You can try to run a deficit forever, it is just a really bad idea.

https://www.youtube.com/watch?v=y_SXXTBypIg&list=PLJp5q-R0lZ...


Is that because they don't prefer that design, or because protecting the price of their house is so essential to their long term financial stability that they'll block literally any policy, no matter how good, if it threatens their house price?


> It is illegal to build new dense walkable neighborhoods in almost all of north america

Yes.. because of the people's representatives. Why is that do you think?

> The older east coat cities built walkable neighbourhoods before they became illegal.

Technically, they were built before the modern automobile era when there was really no alternative. Additionally, geography played a part. Manhattan is land-constrained. So is San Francisco. LA, Chicago and Atlanta are not.

By any quantitative measure, Americans have clearly chosen a car-dependent lifestyle. Since WW2, houses have gotten larger while families have gotten smaller. When given the choice between less space is a downtown neighbourhood or more space in the suburbs the vast majority of people choose the latter.

People will even choose more space and pay exorbitant private school fees rather than live with less space but get a "free" excellent public school system, even though the latter is almost always more economically sensible, even more so the more children a family has.


Nobody campaigns on parking minimums, setbacks, etc and most people you speak to haven’t heard of these things. Municipal election turnout is low.

I’ll admit it’s certainly possible. Or possible that decades ago people voted for this and the laws stayed.

But the argument seems pretty indirect given how few people are familiar with these issues.


> Why is that do you think?

Zoning is too local, so if I can't afford to live near my job I can't vote to allow me to live near my job.


I've never dealt with a city in my region that didn't have variance procedures for building and land development permits. In my own experience, these committees are nearly a rubber stamp unless an adjacent property owner expects to be inconvenienced. You're observing what's called realized preferences.

Coffee-table planners seem content to frame everything as a political problem, as if developers are an extended civil service or some kind of unthinking machines. There is also an unsurprising lack of investigation into places in the world where zoning free-for-alls actually do exist. Most are not like Martha's Vinyard. Many people don't actually want to live in a favela, and they vote and spend their dollars accordingly.

The east coast built walkable neighborhoods because they were built before cars existed. Several of these states have a net negative domestic migration, which does not suggest that people want to live there.


There were plenty of walkable places in the US. They were just bulldozed for the car.

https://strongtowns.org has a few good examples.


Housing is actually more expensive outside of San Francisco, at least suburbs close to the city.

I’d say there is more demand for a house with a yard in the suburbs than a 2 bedroom apartment in the city.

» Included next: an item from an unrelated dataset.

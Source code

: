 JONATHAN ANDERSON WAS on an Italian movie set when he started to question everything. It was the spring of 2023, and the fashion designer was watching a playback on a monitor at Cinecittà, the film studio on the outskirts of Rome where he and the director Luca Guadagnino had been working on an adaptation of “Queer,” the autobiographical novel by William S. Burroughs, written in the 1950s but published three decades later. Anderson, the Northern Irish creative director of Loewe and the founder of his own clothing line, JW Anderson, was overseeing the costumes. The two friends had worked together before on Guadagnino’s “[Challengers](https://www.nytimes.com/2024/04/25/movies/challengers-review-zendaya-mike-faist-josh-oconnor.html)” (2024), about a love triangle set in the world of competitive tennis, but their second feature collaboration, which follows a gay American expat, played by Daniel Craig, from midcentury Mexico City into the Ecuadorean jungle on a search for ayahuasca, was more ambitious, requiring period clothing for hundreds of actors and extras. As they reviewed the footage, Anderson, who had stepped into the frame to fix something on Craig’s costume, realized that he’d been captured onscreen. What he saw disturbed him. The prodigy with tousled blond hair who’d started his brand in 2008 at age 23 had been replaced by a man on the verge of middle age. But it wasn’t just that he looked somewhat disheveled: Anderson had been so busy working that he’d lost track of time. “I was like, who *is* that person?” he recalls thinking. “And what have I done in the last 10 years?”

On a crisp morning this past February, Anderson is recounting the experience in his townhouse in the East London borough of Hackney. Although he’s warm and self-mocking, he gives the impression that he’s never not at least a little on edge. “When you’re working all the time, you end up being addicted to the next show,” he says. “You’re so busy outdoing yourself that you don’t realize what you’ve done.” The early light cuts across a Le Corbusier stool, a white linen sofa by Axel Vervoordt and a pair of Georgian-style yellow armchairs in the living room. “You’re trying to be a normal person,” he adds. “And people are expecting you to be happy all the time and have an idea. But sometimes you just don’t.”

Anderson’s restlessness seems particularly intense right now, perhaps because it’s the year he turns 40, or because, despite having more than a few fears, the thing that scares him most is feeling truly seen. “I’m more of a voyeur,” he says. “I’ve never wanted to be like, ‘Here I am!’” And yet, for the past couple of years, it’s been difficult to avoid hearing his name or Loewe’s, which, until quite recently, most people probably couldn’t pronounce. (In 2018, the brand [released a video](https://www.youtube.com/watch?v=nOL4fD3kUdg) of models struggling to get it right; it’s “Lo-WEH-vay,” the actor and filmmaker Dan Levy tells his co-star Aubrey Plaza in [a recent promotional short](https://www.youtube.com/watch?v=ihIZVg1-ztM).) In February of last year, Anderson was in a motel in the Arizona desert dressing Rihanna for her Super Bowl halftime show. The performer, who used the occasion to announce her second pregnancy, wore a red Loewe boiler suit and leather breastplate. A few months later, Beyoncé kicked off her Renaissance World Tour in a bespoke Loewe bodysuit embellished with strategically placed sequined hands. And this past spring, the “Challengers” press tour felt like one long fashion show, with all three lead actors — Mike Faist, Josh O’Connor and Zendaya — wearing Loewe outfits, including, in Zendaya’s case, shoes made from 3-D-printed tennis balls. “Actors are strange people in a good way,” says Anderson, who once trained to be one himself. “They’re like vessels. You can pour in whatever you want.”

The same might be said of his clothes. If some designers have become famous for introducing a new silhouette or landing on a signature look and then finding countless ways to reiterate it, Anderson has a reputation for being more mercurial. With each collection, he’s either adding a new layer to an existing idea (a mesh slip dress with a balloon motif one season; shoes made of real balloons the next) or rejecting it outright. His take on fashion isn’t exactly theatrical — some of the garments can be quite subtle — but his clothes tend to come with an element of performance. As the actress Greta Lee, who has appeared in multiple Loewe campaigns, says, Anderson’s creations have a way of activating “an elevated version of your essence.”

Especially in a post-Covid world where people are working from home, who wants to be stuck in an apartment during the next lockdown?


> Housing is actually more expensive outside of San Francisco, at least suburbs close to the city.

Not per lot SQ feet


Why would you look at just the lot sq ft and ignore the house or other factors?


Because it's the land that drives value in the Bay Area.

I suppose you can use some weighted combination of lot and house, but I haven't seen common and simple valuation metrics there.


> Because it's the land that drives value in the Bay Area.

I'd say that's kind of their point.


Land is 50-60% of the total value in the Bay Area. You can’t ignore the other 40-50%.


Wait why is it illegal to build dense walkable neighbourhoods? Which laws?


At a high level:

1. Zoning prevents density, which precludes having enough foot traffic for neighborhood stores to exist (if zoning actually allow them).

2. Parking minimums force things farther apart because so much of each lot is asphalt.

3. Street design that prioritizes car speed over pedestrian safety.

In the end, it's not safe, pleasant, or practical to walk in suburbs built from the 70s on. These things are a patchwork of local and state law so specifics vary by area.